In this paper, we presented the first installment of the PHAT stellar cluster catalog. We introduced the Year 1 cluster sample, consisting of 601 clusters identified through a visual search of high spatial resolution HST imaging. The PHAT cluster sample significantly increases the number of clusters known in M31; the catalog presented here represents more than a factor of four increase in the number of known clusters within the current survey area. We presented a basic assessment of the cluster sample, including positional, size, and photometric information.

We have shown that the PHAT cluster sample hosts a large range in ages and masses. This wide-ranging sample provides the opportunity for a top-to-bottom study of stellar cluster evolution processes. The PHAT sample includes low-luminosity objects missed in studies of distant external galaxies, while covering an uninterrupted range of cluster masses, unlike Milky Way cluster samples.

When the survey is complete, the PHAT cluster catalog will be among the largest and most comprehensive surveys of star clusters in any galaxy. This work presents results derived from the first 25% of the survey data; we estimate that the final sample will include ∼2500 clusters.
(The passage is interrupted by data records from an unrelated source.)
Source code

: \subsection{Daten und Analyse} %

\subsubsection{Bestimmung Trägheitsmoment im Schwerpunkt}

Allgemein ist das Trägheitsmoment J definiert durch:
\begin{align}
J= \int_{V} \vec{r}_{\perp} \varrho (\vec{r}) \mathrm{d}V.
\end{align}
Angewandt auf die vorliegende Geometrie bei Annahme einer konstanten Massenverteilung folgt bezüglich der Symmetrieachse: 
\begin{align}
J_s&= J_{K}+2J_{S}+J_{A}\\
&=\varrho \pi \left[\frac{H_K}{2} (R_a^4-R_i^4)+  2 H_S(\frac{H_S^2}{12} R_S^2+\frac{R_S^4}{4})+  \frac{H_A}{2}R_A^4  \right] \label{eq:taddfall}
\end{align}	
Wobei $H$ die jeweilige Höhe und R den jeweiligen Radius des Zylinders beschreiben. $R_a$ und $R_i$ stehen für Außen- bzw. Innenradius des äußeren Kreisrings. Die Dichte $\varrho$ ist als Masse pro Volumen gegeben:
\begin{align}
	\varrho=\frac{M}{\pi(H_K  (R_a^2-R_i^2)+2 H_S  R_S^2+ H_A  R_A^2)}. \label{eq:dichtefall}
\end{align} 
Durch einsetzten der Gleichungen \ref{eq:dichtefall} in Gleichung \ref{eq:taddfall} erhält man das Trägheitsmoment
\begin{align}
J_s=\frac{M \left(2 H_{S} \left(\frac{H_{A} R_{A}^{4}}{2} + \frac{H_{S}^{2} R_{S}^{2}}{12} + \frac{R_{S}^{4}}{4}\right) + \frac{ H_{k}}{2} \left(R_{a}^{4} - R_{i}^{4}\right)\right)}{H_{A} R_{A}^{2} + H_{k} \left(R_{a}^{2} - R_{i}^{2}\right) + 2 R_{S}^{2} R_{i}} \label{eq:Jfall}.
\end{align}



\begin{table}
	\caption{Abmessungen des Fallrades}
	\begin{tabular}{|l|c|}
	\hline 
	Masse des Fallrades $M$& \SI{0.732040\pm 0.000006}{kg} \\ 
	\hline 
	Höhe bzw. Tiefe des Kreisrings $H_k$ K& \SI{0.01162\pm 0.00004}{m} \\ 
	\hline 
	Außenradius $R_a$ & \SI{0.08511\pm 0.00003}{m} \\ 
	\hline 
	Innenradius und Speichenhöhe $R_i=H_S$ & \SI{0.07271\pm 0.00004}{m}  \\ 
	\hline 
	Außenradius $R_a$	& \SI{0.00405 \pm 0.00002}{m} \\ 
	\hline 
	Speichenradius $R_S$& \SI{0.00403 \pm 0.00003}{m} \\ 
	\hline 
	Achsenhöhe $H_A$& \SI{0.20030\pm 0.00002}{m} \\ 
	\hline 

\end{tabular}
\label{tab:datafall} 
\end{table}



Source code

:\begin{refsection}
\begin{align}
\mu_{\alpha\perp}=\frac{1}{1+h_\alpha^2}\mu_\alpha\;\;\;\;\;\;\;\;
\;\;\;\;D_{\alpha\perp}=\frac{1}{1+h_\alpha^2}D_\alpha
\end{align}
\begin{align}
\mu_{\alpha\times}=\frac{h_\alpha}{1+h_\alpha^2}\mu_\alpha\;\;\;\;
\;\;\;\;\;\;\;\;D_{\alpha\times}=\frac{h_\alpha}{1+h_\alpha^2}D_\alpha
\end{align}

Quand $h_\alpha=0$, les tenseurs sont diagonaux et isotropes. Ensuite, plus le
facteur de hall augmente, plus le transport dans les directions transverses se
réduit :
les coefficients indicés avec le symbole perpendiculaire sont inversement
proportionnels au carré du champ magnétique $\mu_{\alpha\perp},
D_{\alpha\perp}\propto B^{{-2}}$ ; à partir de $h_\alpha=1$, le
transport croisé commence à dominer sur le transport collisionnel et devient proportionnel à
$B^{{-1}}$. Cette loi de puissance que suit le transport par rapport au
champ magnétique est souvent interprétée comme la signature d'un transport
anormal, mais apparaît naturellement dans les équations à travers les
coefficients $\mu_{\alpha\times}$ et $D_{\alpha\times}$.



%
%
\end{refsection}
Over the duration of the survey, we plan to periodically publish updates to the catalog to include new clusters and to revise object classifications as we gather additional information about the sample. Age and mass determination analysis for the Year 1 sample is currently underway (M. Fouesneau et al. 2012, in preparation), which will provide the means to explore a host of different topics, including the cluster mass function and cluster dissolution. The Year 1 cluster sample will also be the basis for analysis of structural parameters, resolved star content, and integrated spectroscopy, but we also look forward to future studies enabled by the complete, four-year PHAT cluster catalog.
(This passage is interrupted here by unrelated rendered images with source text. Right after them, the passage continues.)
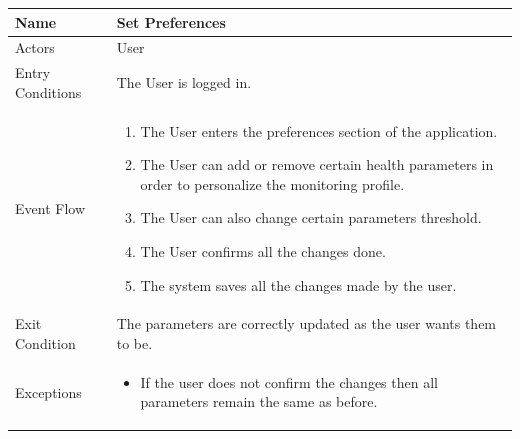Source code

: \begin{enumerate}
\FloatBarrier
\begin{table}[h]
\begin{tabular}{|l|p{}|}
\hline
Name             & Set Preferences \\ \hline
Actors           & User  \\ \hline
Entry Conditions & The User is logged in. \\ \hline
Event Flow       & \begin{enumerate}
            \item The User enters the preferences section of the application.
            \item The User can add or remove certain health parameters in order to personalize the monitoring profile.
            \item The User can also change certain parameters threshold.
            \item The User confirms all the changes done.
            \item The system saves all the changes made by the user.
        \end{enumerate}\\ \hline
Exit Condition   & The parameters are correctly updated as the user wants them to be.\\ \hline
Exceptions       & \begin{itemize}
\item If the user does not confirm the changes then all parameters remain the same as before. 
\end{itemize} \\ \hline
\end{tabular}
\end{table}
\FloatBarrier


\end{enumerate}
The authors acknowledge the collective efforts of the entire PHAT team in this project. Also, the authors thank the anonymous referee for a prompt and useful report. This research made extensive use of NASA's Astrophysics Data System Bibliographic Services. Support for this work was provided by NASA through grant number HST-GO-12055 from the Space Telescope Science Institute, which is operated by AURA, Inc., under NASA contract NAS5-26555. D.A.G. acknowledges financial support from the German Aerospace Center (DLR) and the German Research Foundation (DFG) through grants 50 OR 0908 and GO 1659/3-1, respectively.

Facility: HST (ACS, WFC3) - Hubble Space Telescope satellite

APPENDIX A: BACKGROUND GALAXY CATALOG

As introduced in Section 3.1, we present a catalog of objects visually identified as background galaxies in Table 6. Along with positional information, we present a rough assessment of the galaxy size.

Table 6. Background Galaxy Catalog

ID Brick R.A. Decl. R
    (J2000) (J2000) (arcsec)
1 21 11.677181 42.192120 1.41
2 21 11.644169 42.197941 1.20
3 21 11.647937 42.202160 1.37
4 21 11.685157 42.218735 0.97
5 21 11.616282 42.196312 2.05

Only a portion of this table is shown here to demonstrate its form and content. A machine-readable version of the full table is available.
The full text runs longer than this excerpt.